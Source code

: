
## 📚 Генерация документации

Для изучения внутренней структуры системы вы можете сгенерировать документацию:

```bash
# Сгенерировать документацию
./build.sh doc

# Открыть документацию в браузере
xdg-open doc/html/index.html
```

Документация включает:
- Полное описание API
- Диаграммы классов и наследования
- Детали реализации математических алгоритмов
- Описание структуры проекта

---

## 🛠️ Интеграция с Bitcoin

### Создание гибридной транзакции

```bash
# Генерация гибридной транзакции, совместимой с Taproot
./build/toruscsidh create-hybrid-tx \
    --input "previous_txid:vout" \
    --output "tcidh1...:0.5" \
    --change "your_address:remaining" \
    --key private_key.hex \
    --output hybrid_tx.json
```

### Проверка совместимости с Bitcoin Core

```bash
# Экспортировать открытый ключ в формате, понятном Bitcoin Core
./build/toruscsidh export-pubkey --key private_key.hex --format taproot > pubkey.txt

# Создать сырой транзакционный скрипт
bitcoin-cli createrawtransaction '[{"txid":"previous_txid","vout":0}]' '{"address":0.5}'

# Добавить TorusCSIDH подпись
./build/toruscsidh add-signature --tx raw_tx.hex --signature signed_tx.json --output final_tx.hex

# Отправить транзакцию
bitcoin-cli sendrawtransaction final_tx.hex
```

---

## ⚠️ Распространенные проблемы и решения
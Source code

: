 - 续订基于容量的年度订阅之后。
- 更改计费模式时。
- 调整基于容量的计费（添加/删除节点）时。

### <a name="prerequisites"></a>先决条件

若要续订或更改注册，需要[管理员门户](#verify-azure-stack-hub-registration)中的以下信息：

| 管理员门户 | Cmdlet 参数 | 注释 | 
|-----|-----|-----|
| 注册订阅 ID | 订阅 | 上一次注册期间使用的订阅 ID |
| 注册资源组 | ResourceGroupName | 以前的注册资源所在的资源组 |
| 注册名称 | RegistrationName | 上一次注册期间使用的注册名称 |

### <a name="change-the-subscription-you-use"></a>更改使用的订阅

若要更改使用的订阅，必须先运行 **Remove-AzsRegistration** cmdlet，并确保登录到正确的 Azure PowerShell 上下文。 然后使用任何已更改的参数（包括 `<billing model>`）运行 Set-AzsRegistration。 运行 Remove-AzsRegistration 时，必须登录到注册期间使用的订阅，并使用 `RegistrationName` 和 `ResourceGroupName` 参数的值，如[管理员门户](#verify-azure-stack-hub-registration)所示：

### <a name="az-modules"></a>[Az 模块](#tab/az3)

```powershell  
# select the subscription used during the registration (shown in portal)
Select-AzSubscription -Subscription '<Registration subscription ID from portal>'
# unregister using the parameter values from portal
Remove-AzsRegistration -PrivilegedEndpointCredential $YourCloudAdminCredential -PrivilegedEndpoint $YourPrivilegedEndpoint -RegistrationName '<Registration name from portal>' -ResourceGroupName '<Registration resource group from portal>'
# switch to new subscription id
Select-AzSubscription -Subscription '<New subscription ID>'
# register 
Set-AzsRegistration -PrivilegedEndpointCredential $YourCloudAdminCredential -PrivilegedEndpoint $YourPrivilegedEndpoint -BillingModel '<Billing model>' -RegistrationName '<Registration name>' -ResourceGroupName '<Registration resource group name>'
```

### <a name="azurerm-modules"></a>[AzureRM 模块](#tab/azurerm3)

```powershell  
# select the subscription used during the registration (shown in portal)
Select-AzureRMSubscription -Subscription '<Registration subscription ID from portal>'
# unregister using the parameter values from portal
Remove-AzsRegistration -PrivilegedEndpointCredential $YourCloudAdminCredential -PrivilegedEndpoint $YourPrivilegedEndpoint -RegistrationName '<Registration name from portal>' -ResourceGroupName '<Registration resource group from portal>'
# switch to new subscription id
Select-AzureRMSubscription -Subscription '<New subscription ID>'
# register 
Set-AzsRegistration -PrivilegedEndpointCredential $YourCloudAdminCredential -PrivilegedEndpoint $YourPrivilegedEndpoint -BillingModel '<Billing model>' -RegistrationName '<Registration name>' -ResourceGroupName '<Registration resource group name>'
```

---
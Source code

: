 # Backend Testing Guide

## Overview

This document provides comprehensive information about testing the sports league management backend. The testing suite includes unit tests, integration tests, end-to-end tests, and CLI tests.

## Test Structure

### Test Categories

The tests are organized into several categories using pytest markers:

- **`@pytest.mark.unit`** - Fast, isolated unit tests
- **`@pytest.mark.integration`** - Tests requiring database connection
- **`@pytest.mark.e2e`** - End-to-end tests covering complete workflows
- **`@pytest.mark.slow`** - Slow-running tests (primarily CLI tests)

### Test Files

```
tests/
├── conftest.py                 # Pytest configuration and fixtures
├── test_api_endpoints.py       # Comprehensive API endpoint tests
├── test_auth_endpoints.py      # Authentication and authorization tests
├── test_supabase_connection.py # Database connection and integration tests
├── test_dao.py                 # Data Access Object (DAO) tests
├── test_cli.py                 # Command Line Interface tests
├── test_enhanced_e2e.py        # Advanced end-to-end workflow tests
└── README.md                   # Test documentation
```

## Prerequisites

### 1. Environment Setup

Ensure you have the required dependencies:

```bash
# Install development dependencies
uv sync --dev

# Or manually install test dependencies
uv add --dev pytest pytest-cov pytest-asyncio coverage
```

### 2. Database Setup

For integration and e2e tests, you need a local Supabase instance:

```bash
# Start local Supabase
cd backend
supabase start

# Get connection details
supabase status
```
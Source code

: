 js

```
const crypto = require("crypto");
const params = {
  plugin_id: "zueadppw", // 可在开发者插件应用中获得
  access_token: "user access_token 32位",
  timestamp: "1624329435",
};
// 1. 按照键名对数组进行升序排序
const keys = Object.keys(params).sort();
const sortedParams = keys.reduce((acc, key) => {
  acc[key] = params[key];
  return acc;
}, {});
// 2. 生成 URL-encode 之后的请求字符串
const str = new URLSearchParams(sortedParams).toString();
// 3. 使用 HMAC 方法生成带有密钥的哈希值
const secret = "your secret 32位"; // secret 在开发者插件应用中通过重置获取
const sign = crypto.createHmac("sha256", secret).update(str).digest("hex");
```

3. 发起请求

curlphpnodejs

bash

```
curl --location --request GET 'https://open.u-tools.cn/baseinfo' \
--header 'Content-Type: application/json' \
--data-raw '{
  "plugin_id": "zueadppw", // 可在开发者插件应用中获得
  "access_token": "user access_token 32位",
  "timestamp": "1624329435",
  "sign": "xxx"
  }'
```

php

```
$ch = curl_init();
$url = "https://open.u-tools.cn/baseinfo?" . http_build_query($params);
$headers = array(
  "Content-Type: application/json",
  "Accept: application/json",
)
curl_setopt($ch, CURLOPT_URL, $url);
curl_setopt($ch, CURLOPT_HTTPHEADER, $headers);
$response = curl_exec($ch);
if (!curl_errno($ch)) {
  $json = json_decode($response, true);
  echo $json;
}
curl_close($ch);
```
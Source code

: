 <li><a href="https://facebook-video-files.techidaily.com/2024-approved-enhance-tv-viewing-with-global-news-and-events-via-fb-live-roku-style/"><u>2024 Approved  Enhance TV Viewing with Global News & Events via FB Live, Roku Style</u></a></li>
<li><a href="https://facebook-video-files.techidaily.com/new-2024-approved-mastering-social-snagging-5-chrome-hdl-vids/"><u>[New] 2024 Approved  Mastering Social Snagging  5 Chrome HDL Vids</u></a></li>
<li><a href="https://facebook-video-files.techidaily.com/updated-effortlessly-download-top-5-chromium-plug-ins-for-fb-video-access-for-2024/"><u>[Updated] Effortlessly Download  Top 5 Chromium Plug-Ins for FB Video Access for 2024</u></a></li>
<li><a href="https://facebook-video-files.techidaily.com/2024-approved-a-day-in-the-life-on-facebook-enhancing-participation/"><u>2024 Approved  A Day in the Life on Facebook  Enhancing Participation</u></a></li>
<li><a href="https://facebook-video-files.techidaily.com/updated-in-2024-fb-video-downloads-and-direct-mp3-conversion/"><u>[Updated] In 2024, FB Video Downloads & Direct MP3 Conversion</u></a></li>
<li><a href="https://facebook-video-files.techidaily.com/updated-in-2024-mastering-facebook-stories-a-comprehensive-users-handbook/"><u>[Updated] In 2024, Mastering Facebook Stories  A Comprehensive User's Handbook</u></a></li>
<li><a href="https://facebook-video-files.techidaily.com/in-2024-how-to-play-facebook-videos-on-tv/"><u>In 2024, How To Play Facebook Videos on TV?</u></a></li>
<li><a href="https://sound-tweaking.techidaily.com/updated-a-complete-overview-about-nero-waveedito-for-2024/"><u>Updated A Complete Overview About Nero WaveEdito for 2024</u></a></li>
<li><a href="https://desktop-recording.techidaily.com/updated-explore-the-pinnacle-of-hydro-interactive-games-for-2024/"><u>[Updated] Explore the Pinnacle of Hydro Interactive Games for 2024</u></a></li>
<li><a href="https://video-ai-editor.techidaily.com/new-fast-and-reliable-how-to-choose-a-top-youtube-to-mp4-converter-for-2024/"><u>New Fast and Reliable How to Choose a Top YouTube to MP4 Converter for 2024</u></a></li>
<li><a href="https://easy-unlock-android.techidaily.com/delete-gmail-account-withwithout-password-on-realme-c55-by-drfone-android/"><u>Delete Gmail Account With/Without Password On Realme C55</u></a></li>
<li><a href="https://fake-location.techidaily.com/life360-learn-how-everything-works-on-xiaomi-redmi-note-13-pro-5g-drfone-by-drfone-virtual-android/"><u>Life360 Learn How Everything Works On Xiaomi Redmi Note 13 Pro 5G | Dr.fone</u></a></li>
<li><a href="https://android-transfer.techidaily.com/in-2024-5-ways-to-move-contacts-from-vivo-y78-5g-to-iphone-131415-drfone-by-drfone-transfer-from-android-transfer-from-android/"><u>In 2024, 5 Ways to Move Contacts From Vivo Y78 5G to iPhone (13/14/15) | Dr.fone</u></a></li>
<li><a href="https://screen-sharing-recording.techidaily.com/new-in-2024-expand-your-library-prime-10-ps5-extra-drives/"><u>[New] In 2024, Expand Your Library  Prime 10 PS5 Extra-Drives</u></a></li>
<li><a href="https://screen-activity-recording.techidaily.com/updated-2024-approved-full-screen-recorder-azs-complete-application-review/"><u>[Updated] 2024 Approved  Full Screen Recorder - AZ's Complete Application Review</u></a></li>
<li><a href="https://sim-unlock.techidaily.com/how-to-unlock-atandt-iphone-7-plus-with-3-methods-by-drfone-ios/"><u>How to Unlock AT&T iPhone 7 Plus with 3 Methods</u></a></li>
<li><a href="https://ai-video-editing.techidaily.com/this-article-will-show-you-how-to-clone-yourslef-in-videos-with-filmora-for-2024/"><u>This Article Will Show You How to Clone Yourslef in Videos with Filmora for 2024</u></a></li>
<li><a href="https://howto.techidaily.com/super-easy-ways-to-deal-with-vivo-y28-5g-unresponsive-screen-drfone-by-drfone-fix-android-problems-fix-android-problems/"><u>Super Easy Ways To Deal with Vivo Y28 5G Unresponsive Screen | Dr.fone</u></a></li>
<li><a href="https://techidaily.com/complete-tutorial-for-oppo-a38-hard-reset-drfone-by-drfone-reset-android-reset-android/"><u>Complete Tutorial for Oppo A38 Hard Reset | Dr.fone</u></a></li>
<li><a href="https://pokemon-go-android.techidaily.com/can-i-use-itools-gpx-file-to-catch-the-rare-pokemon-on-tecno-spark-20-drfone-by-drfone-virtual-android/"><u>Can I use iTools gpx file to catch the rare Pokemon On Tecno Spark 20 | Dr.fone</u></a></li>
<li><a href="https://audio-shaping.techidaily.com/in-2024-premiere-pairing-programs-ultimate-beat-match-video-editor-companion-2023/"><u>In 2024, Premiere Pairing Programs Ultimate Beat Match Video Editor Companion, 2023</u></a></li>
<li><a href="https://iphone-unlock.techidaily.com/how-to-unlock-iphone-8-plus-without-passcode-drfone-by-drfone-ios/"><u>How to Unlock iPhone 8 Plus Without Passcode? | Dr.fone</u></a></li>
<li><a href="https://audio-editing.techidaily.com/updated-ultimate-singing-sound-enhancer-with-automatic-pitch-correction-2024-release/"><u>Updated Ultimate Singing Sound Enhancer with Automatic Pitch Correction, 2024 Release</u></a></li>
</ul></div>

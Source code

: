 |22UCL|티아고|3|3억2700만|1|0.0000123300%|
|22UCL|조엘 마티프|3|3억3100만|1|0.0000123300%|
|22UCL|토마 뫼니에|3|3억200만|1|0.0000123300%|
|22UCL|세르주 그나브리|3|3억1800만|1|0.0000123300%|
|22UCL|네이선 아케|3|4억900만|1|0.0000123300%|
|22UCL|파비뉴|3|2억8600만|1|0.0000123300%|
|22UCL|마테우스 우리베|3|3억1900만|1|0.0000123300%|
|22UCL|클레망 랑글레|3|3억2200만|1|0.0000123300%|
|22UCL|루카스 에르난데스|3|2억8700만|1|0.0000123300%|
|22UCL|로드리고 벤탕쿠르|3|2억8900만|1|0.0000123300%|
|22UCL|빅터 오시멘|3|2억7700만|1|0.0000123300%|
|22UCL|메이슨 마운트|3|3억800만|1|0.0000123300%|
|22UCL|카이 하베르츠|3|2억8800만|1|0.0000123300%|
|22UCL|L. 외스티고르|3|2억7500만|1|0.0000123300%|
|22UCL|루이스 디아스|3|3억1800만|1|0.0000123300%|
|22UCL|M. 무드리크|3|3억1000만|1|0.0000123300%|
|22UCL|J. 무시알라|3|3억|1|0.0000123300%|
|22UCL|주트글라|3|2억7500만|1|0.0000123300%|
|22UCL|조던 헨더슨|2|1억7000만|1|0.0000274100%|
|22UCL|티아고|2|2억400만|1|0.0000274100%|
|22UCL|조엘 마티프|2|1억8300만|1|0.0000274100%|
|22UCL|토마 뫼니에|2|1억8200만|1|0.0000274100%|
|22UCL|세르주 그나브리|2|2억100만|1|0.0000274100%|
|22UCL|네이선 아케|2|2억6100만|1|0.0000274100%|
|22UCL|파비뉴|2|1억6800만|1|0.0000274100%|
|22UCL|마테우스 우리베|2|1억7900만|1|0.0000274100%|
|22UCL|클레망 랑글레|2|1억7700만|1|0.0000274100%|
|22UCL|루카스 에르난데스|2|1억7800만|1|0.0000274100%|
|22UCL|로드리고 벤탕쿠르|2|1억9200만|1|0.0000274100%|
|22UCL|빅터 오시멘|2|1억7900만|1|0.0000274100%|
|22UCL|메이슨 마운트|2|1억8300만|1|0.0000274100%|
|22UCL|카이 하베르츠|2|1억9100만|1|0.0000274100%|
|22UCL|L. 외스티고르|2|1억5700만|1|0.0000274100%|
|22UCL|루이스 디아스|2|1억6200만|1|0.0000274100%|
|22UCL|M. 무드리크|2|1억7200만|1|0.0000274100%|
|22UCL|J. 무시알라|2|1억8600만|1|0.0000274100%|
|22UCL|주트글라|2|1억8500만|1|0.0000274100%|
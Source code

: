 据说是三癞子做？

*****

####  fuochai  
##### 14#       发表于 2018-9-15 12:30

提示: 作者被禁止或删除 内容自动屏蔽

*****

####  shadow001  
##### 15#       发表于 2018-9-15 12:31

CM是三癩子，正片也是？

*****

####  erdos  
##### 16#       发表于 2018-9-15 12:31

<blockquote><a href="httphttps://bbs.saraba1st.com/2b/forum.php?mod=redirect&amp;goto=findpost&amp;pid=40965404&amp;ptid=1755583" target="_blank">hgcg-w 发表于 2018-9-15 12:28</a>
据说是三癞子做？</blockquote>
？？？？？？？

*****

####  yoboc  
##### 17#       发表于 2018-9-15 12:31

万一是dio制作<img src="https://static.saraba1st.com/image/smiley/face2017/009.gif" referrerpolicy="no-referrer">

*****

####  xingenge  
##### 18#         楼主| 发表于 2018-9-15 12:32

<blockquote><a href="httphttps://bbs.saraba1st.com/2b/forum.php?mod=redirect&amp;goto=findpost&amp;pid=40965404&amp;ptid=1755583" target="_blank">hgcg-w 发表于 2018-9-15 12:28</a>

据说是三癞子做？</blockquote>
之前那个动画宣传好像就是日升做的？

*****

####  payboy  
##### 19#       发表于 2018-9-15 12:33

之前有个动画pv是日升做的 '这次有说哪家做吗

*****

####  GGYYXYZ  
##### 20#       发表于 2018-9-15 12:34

──────────────────────────────

WORK ITEM:
Please retype the data exactly as it stands, from its first line down to the line that contains "- Диаграммы классов и наследования", then stop.

RESULT OF THIS EXERCISE:
Source code

:
## 📚 Генерация документации

Для изучения внутренней структуры системы вы можете сгенерировать документацию:

```bash
# Сгенерировать документацию
./build.sh doc

# Открыть документацию в браузере
xdg-open doc/html/index.html
```

Документация включает:
- Полное описание API
- Диаграммы классов и наследования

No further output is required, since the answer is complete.